Optimizing Waste Classification Using Transfer Learning and One Cycle Policy with Grad-CAM-Based Explainability
Nafisa Binte Ghulam Kibria, Faiza Maliat, Hafsa Binte Kibria, Oishi Jyoti · 2025
As the global population continues to grow, so does the volume of waste generated. Efficient waste management requires the separation of recyclable and organic materials from non-biodegradable waste. This paper presents a machine learning approach for classifying garbage images into two categories: Organic and Recyclable.

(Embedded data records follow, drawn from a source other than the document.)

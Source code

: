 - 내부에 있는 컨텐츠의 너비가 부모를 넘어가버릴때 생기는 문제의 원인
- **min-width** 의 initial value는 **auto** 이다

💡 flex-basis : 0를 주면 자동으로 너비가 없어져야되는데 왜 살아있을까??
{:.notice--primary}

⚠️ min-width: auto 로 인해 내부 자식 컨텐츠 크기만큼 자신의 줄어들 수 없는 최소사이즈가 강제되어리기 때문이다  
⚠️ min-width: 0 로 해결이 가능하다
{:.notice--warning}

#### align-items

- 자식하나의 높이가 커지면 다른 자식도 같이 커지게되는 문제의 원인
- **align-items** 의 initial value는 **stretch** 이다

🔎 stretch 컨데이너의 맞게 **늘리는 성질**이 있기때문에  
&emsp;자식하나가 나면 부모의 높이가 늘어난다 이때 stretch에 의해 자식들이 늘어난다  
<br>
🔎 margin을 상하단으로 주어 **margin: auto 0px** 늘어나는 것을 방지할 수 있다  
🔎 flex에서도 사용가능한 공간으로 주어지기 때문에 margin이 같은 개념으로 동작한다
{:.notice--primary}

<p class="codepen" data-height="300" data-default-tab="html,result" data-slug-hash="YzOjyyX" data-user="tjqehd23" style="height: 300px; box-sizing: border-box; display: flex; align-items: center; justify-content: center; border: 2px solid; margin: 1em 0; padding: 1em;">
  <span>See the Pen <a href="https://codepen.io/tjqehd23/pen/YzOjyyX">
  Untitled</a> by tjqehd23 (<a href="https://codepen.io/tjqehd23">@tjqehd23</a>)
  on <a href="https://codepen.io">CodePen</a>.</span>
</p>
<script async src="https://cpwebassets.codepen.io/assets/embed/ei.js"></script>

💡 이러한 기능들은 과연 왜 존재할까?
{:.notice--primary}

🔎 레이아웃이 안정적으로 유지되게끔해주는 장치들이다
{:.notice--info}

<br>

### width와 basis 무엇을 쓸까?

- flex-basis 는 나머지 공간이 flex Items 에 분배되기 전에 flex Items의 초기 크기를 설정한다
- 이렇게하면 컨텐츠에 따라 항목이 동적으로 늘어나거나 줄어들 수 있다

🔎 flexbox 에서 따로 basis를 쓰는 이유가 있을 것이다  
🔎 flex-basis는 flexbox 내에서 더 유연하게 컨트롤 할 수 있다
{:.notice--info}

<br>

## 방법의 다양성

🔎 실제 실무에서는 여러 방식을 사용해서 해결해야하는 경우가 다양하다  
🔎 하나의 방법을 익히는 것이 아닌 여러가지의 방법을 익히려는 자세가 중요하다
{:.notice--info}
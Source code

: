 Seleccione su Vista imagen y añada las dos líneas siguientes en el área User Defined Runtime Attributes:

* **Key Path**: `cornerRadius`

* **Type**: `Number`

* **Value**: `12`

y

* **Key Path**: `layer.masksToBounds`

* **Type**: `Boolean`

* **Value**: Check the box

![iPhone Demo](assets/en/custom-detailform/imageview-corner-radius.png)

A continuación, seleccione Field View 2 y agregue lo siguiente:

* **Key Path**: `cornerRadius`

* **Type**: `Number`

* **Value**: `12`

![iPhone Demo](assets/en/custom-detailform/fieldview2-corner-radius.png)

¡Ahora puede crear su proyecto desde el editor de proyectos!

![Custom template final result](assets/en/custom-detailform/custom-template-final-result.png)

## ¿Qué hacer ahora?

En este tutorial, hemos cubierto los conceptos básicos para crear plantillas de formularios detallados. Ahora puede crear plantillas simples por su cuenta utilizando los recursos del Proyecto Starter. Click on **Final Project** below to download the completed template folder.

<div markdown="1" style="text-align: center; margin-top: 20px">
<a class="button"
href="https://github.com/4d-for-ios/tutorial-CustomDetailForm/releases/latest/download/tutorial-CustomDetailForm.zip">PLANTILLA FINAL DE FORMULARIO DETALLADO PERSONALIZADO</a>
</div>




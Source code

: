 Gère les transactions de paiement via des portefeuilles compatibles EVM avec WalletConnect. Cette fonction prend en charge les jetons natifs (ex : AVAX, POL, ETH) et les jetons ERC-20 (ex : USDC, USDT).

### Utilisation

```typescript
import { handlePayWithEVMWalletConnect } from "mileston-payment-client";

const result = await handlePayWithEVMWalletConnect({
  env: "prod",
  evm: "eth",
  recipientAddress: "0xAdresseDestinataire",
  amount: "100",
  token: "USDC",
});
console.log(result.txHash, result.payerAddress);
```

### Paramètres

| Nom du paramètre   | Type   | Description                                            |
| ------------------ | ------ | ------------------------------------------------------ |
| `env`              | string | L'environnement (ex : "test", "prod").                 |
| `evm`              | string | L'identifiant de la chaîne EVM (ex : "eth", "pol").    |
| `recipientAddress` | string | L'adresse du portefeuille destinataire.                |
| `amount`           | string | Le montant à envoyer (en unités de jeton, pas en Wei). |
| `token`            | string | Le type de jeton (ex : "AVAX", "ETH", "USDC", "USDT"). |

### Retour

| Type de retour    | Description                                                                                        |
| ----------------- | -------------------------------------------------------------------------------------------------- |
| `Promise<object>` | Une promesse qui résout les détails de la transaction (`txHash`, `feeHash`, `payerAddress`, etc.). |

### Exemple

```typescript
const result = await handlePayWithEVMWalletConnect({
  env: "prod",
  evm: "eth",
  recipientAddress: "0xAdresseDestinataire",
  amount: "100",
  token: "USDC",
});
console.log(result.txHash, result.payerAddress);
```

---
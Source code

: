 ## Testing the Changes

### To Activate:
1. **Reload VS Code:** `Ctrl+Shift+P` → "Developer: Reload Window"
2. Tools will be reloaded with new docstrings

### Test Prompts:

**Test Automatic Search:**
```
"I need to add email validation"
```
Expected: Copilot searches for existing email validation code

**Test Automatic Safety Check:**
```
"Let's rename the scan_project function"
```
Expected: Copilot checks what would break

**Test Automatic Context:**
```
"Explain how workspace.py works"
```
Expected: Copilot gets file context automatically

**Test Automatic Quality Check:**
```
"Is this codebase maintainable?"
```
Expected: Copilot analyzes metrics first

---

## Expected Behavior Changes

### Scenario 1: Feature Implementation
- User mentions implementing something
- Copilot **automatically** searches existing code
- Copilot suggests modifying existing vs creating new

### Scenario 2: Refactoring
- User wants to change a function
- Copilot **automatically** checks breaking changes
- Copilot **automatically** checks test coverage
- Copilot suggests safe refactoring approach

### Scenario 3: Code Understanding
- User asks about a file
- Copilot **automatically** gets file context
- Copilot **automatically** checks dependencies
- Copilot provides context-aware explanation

Transfer learning was applied to finetune the pre-trained models-ResNet-50, DenseNet-121 and VGG16 using a dataset of 22,564 training images and 2,513 test images. A One Cycle Policy was adopted to optimize the learning rate, which accelerated convergence and improved generalization by reducing overfitting. The contribution of this work lies in integrating Grad-CAM-based visual explainability with One Cycle Policy optimization in the context of waste classification, providing a transparent and efficient pipeline. The models were evaluated using accuracy, precision, recall, F1 score and AUC-ROC. Among the models, ResNet-50 achieved the highest performance with 99.56 % accuracy. Grad-CAM was further employed to visualize the models' decision-making processes, thereby addressing the black-box nature of deep learning and enhancing interpretability by highlighting the most relevant regions influencing predictions.